All of the data below needs to be set down once more, exactly as written.

Dataset extract:
+ + + + + + +

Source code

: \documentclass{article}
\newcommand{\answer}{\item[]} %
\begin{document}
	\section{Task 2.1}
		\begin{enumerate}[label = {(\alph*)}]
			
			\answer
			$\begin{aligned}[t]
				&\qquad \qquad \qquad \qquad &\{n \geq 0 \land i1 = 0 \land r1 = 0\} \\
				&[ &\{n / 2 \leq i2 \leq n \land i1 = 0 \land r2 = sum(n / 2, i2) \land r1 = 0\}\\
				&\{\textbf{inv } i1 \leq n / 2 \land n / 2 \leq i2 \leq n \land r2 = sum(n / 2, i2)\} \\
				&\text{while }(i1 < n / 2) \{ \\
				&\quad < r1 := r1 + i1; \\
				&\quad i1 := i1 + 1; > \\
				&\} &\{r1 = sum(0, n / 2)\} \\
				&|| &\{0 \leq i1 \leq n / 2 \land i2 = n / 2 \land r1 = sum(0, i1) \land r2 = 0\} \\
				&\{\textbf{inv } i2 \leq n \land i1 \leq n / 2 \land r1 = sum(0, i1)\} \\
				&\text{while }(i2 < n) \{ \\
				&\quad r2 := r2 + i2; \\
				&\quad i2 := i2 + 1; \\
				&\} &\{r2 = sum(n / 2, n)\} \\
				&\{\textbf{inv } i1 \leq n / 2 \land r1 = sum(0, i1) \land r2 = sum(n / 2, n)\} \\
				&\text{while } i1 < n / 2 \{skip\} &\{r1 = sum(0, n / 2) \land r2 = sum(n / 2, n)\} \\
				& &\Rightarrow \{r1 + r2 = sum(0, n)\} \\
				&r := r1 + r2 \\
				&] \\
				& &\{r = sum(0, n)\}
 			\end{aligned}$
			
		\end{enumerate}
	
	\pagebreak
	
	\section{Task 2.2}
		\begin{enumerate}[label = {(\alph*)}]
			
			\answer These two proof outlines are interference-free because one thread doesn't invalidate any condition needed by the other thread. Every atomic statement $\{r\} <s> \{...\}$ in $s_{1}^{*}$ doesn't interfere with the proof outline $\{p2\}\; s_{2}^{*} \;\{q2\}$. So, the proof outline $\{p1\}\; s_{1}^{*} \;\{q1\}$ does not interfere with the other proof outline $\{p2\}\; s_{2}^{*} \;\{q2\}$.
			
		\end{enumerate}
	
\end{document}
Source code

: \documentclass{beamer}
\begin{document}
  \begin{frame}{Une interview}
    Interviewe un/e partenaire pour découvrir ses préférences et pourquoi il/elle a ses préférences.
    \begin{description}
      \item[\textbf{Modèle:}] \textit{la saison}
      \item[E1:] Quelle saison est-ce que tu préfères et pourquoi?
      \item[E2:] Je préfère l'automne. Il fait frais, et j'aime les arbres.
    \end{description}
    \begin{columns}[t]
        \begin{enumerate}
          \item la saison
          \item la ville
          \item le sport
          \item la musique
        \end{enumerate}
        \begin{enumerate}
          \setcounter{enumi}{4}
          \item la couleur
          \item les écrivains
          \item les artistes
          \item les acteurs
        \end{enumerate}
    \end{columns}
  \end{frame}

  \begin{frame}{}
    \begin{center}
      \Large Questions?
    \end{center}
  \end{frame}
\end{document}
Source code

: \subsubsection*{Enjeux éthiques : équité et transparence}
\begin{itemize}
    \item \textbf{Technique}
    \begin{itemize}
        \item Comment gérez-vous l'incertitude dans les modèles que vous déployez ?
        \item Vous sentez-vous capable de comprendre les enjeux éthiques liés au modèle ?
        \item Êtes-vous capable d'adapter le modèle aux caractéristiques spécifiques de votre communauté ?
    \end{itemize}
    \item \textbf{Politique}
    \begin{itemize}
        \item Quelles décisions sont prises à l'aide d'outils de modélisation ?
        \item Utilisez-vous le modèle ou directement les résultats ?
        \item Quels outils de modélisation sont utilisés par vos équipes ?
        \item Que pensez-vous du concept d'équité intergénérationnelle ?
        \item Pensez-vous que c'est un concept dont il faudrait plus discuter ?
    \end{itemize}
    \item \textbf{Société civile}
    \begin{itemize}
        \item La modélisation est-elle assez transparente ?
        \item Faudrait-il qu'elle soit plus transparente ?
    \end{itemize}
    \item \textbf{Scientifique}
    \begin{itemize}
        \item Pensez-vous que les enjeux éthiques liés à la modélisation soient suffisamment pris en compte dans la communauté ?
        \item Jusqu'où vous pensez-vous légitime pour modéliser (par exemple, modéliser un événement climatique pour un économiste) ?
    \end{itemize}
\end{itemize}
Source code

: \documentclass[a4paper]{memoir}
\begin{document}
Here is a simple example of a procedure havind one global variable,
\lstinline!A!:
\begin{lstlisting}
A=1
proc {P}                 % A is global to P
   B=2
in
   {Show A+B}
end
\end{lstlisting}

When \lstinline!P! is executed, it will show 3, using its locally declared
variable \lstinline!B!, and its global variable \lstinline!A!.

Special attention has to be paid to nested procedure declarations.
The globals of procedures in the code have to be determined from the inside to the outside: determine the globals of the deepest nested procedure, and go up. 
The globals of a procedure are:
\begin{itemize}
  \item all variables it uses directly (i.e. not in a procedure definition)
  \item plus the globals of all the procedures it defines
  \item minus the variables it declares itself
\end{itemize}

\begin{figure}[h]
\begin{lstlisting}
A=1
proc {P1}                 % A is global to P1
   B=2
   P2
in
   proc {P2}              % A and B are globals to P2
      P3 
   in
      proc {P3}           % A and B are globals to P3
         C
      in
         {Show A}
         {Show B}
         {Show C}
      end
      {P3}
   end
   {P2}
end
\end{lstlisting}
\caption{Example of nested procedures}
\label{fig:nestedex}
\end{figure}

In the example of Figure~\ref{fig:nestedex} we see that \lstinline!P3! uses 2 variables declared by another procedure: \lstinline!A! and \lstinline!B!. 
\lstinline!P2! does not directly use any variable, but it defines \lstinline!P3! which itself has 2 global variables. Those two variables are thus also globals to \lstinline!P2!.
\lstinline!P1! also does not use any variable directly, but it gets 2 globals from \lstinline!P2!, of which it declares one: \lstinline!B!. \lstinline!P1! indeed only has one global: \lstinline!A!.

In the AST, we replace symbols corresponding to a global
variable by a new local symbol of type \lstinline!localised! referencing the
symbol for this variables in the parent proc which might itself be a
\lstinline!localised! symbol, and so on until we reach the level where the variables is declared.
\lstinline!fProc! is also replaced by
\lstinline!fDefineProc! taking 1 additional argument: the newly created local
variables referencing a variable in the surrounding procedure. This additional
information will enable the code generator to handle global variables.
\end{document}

+ + + + + + +

Answer section:
Source code

: \documentclass{article}
\newcommand{\answer}{\item[]} %
\begin{document}
	\section{Task 2.1}
		\begin{enumerate}[label = {(\alph*)}]
			
			\answer
			$\begin{aligned}[t]
				&\qquad \qquad \qquad \qquad &\{n \geq 0 \land i1 = 0 \land r1 = 0\} \\
				&[ &\{n / 2 \leq i2 \leq n \land i1 = 0 \land r2 = sum(n / 2, i2) \land r1 = 0\}\\
				&\{\textbf{inv } i1 \leq n / 2 \land n / 2 \leq i2 \leq n \land r2 = sum(n / 2, i2)\} \\
				&\text{while }(i1 < n / 2) \{ \\
				&\quad < r1 := r1 + i1; \\
				&\quad i1 := i1 + 1; > \\
				&\} &\{r1 = sum(0, n / 2)\} \\
				&|| &\{0 \leq i1 \leq n / 2 \land i2 = n / 2 \land r1 = sum(0, i1) \land r2 = 0\} \\
				&\{\textbf{inv } i2 \leq n \land i1 \leq n / 2 \land r1 = sum(0, i1)\} \\
				&\text{while }(i2 < n) \{ \\
				&\quad r2 := r2 + i2; \\
				&\quad i2 := i2 + 1; \\
				&\} &\{r2 = sum(n / 2, n)\} \\
				&\{\textbf{inv } i1 \leq n / 2 \land r1 = sum(0, i1) \land r2 = sum(n / 2, n)\} \\
				&\text{while } i1 < n / 2 \{skip\} &\{r1 = sum(0, n / 2) \land r2 = sum(n / 2, n)\} \\
				& &\Rightarrow \{r1 + r2 = sum(0, n)\} \\
				&r := r1 + r2 \\
				&] \\
				& &\{r = sum(0, n)\}
 			\end{aligned}$
			
		\end{enumerate}
	
	\pagebreak
	
	\section{Task 2.2}
		\begin{enumerate}[label = {(\alph*)}]
			
			\answer These two proof outlines are interference-free because one thread doesn't invalidate any condition needed by the other thread. Every atomic statement $\{r\} <s> \{...\}$ in $s_{1}^{*}$ doesn't interfere with the proof outline $\{p2\}\; s_{2}^{*} \;\{q2\}$. So, the proof outline $\{p1\}\; s_{1}^{*} \;\{q1\}$ does not interfere with the other proof outline $\{p2\}\; s_{2}^{*} \;\{q2\}$.
			
		\end{enumerate}
	
\end{document}
Source code

: \documentclass{beamer}
\begin{document}
  \begin{frame}{Une interview}
    Interviewe un/e partenaire pour découvrir ses préférences et pourquoi il/elle a ses préférences.
    \begin{description}
      \item[\textbf{Modèle:}] \textit{la saison}
      \item[E1:] Quelle saison est-ce que tu préfères et pourquoi?
      \item[E2:] Je préfère l'automne. Il fait frais, et j'aime les arbres.
    \end{description}
    \begin{columns}[t]
        \begin{enumerate}
          \item la saison
          \item la ville
          \item le sport
          \item la musique
        \end{enumerate}
        \begin{enumerate}
          \setcounter{enumi}{4}
          \item la couleur
          \item les écrivains
          \item les artistes
          \item les acteurs
        \end{enumerate}
    \end{columns}
  \end{frame}

  \begin{frame}{}
    \begin{center}
      \Large Questions?
    \end{center}
  \end{frame}
\end{document}
Source code

: \subsubsection*{Enjeux éthiques : équité et transparence}
\begin{itemize}
    \item \textbf{Technique}
    \begin{itemize}
        \item Comment gérez-vous l'incertitude dans les modèles que vous déployez ?
        \item Vous sentez-vous capable de comprendre les enjeux éthiques liés au modèle ?
        \item Êtes-vous capable d'adapter le modèle aux caractéristiques spécifiques de votre communauté ?
    \end{itemize}
    \item \textbf{Politique}
    \begin{itemize}
        \item Quelles décisions sont prises à l'aide d'outils de modélisation ?
        \item Utilisez-vous le modèle ou directement les résultats ?
        \item Quels outils de modélisation sont utilisés par vos équipes ?
        \item Que pensez-vous du concept d'équité intergénérationnelle ?
        \item Pensez-vous que c'est un concept dont il faudrait plus discuter ?
    \end{itemize}
    \item \textbf{Société civile}
    \begin{itemize}
        \item La modélisation est-elle assez transparente ?
        \item Faudrait-il qu'elle soit plus transparente ?
    \end{itemize}
    \item \textbf{Scientifique}
    \begin{itemize}
        \item Pensez-vous que les enjeux éthiques liés à la modélisation soient suffisamment pris en compte dans la communauté ?
        \item Jusqu'où vous pensez-vous légitime pour modéliser (par exemple, modéliser un événement climatique pour un économiste) ?
    \end{itemize}
\end{itemize}
Source code

: \documentclass[a4paper]{memoir}
\begin{document}
Here is a simple example of a procedure havind one global variable,
\lstinline!A!:
\begin{lstlisting}
A=1
proc {P}                 % A is global to P
   B=2
in
   {Show A+B}
end
\end{lstlisting}

When \lstinline!P! is executed, it will show 3, using its locally declared
variable \lstinline!B!, and its global variable \lstinline!A!.

Special attention has to be paid to nested procedure declarations.
The globals of procedures in the code have to be determined from the inside to the outside: determine the globals of the deepest nested procedure, and go up. 
The globals of a procedure are:
\begin{itemize}
  \item all variables it uses directly (i.e. not in a procedure definition)
  \item plus the globals of all the procedures it defines
  \item minus the variables it declares itself
\end{itemize}

\begin{figure}[h]
\begin{lstlisting}
A=1
proc {P1}                 % A is global to P1
   B=2
   P2
in
   proc {P2}              % A and B are globals to P2
      P3 
   in
      proc {P3}           % A and B are globals to P3
         C
      in
         {Show A}
         {Show B}
         {Show C}
      end
      {P3}
   end
   {P2}
end
\end{lstlisting}
\caption{Example of nested procedures}
\label{fig:nestedex}
\end{figure}

In the example of Figure~\ref{fig:nestedex} we see that \lstinline!P3! uses 2 variables declared by another procedure: \lstinline!A! and \lstinline!B!. 
\lstinline!P2! does not directly use any variable, but it defines \lstinline!P3! which itself has 2 global variables. Those two variables are thus also globals to \lstinline!P2!.
\lstinline!P1! also does not use any variable directly, but it gets 2 globals from \lstinline!P2!, of which it declares one: \lstinline!B!. \lstinline!P1! indeed only has one global: \lstinline!A!.

In the AST, we replace symbols corresponding to a global
variable by a new local symbol of type \lstinline!localised! referencing the
symbol for this variables in the parent proc which might itself be a
\lstinline!localised! symbol, and so on until we reach the level where the variables is declared.
\lstinline!fProc! is also replaced by
\lstinline!fDefineProc! taking 1 additional argument: the newly created local
variables referencing a variable in the surrounding procedure. This additional
information will enable the code generator to handle global variables.
\end{document}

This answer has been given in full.